In the listing, find every line that has the string "деревом" and copy it.

==== Input material

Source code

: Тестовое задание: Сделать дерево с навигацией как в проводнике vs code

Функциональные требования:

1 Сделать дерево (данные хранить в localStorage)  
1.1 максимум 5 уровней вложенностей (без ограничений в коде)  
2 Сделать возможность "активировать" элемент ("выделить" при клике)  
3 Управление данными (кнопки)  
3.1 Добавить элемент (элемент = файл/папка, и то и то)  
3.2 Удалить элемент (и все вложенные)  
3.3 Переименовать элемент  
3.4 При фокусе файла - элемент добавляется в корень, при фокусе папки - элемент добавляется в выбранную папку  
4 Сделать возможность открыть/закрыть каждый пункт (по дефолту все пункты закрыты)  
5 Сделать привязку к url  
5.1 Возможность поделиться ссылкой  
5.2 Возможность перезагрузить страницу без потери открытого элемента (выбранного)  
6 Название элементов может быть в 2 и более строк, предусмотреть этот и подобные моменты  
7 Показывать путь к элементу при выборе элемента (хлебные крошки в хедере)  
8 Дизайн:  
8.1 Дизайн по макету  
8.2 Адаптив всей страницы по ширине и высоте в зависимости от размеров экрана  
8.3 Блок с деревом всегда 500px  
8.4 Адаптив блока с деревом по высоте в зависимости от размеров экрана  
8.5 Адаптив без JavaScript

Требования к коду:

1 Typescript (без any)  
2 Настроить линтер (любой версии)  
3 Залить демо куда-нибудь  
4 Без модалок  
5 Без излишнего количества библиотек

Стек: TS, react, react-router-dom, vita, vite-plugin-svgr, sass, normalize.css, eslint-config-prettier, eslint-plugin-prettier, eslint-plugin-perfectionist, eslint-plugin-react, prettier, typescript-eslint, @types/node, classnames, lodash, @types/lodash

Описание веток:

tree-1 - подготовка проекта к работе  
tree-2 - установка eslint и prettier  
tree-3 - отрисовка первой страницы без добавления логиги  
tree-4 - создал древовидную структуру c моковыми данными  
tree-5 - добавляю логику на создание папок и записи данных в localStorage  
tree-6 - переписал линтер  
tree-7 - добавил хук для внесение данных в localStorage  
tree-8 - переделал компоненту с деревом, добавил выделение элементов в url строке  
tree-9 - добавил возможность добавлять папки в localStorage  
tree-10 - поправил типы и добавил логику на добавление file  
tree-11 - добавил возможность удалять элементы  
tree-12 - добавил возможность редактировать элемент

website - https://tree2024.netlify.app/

========

- [Worked solution]
8.3 Блок с деревом всегда 500px  
8.4 Адаптив блока с деревом по высоте в зависимости от размеров экрана  
tree-8 - переделал компоненту с деревом, добавил выделение элементов в url строке  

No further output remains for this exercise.